═════ Data to use

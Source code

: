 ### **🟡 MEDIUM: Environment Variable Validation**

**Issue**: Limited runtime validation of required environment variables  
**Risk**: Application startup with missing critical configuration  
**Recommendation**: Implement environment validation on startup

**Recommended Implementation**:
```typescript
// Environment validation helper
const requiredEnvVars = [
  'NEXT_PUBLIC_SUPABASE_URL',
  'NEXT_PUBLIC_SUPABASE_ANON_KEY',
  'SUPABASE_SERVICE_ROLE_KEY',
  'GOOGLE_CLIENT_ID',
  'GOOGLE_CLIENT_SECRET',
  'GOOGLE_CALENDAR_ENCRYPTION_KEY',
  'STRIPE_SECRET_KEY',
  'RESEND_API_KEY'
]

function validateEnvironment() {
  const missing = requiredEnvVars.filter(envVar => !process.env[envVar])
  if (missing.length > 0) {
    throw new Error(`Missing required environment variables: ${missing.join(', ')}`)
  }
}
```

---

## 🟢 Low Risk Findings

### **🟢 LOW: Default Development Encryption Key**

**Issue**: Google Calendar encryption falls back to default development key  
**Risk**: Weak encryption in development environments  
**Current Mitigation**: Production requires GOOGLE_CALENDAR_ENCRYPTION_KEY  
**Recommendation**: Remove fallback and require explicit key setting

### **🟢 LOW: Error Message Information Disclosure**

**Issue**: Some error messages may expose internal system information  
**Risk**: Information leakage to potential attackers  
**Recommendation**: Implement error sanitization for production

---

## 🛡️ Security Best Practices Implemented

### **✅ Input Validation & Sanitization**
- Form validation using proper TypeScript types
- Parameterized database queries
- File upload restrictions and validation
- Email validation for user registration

══════════

• [Task description]:
In the data above, retype exactly and only the lines between the one holding "in development environments" and the one holding "### **🟢 LOW: Error", inclusive.

• [Answer section]:
**Risk**: Weak encryption in development environments  
**Current Mitigation**: Production requires GOOGLE_CALENDAR_ENCRYPTION_KEY  
**Recommendation**: Remove fallback and require explicit key setting

### **🟢 LOW: Error Message Information Disclosure**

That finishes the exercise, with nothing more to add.